Improved chemical water oxidation with Zn in the tetrahedral site of spinel-type ZnCo2O4 nanostructure

Spinel oxides with the composition of A^IIB^III₂O₄ (A and B are metal ions) represent an important class of anode material for water splitting to replace the currently used noble-metal catalysts. Although spinel electrocatalysts have widely been investigated for electrochemical water oxidation, the role of octahedral and tetrahedral sites influencing catalytic performance has been a topic of discussion for a long time and still under debate. Lately, this issue has been addressed by substituting redox-inert cation to the tetrahedral sites of cobalt spinels and comparing the electrochemical activity between them. However, rapid surface structural transformation of the catalysts under operating electrochemical conditions makes it difficult to infer the exact contribution of tetrahedral and octahedral sites for water oxidation.
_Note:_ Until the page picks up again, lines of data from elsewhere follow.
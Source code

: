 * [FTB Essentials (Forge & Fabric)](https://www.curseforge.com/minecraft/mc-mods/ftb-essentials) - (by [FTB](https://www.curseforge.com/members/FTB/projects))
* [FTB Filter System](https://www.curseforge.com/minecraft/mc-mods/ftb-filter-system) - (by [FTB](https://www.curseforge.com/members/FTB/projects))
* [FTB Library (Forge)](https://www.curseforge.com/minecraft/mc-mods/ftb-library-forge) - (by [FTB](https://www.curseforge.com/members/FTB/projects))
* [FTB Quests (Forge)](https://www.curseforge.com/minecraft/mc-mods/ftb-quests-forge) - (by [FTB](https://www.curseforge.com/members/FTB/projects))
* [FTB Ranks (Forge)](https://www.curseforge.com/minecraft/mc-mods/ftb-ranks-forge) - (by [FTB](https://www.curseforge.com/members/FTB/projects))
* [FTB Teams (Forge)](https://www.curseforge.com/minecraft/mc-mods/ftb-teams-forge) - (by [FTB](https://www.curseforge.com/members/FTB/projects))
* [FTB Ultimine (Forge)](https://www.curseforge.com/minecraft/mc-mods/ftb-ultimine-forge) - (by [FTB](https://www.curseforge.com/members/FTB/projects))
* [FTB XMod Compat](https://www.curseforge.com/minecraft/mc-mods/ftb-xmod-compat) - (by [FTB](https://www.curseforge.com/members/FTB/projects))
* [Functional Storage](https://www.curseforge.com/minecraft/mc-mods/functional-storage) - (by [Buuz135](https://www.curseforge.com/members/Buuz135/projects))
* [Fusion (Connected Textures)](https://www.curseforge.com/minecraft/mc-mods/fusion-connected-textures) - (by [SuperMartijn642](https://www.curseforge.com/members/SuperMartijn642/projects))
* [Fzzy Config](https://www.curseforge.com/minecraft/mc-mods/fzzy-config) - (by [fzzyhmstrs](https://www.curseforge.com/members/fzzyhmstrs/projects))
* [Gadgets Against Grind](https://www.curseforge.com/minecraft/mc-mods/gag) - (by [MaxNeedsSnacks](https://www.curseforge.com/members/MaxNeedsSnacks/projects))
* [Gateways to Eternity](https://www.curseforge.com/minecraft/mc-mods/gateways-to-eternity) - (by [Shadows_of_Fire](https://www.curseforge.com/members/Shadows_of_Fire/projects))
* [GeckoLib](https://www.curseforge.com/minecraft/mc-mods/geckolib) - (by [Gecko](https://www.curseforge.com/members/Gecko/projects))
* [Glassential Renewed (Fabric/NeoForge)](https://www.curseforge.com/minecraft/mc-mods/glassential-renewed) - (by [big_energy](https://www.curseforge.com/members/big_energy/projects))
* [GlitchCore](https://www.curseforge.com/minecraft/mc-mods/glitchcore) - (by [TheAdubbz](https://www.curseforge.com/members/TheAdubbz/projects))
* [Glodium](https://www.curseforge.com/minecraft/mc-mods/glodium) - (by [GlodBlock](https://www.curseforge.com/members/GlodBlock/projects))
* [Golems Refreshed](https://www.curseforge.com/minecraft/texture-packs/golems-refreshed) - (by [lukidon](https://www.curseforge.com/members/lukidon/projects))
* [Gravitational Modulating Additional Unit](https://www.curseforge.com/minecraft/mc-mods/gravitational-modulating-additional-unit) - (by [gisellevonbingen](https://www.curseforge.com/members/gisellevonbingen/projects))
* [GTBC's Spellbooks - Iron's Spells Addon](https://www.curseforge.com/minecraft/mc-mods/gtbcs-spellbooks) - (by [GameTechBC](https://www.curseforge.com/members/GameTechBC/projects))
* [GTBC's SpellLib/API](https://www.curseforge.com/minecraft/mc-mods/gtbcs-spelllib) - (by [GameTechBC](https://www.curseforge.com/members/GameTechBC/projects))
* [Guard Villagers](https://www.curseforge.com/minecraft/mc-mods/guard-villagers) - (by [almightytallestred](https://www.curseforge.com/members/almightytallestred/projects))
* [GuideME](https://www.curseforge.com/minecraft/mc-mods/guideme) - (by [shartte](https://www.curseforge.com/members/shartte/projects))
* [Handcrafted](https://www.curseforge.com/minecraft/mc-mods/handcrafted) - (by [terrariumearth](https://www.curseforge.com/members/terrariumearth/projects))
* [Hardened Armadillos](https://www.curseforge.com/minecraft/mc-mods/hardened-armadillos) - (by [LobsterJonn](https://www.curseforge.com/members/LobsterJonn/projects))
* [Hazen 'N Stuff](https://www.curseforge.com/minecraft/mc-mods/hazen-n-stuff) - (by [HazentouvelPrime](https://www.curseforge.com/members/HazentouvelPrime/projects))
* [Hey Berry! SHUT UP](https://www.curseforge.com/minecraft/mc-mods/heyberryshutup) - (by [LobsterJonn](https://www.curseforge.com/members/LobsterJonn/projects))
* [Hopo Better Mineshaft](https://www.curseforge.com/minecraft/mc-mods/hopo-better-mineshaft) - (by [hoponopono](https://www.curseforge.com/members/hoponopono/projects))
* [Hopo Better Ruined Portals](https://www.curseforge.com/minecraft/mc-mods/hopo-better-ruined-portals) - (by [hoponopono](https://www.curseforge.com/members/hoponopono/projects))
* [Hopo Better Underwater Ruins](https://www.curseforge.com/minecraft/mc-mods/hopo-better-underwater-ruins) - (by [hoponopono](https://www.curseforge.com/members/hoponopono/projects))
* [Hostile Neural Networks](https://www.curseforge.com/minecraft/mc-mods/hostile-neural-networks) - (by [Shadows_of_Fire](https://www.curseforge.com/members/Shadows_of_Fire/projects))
Herein, for the first time, we utilize the oxidant-driven water oxidation approach to reveal the responsible active sites using two spinel-type nanostructures, Zn^IICo₂^IIIO₄ and Co^IICo₂^IIIO₄ (Co₃O₄), synthesized by using a single-source precursor approach. Strikingly, a superior O₂ production rate (0.98 mmol_O2 mol_Co^?1 s^?1) following first-order reaction kinetics was achieved for ZnCo₂O₄ in the presence of Ce^IV as sacrificial electron acceptor compared to Co₃O₄ spinel (0.29 mmol_O2 mol_Co^?1 s^?1). The structural and morphological stability of the ZnCo₂O₄ and Co₃O₄ post water oxidation catalysis confirms that the catalytic activity is strictly controlled by the geometry and electronic structure of the active site of the spinel structure. The higher performance of ZnCo₂O₄ over Co₃O₄ further indicates that the presence of Co^II is not essential for catalytic water oxidation. The presence of redox inert Zn^II at the tetrahedral site of ZnCo₂O₄ can facilitate the stabilization of a high-valent Co^IV intermediate via oxidation of Co^III (situated at the octahedral site), and this intermediate can be regarded as the active species for water oxidation catalyst along with structural defects caused by surface Zn leaching.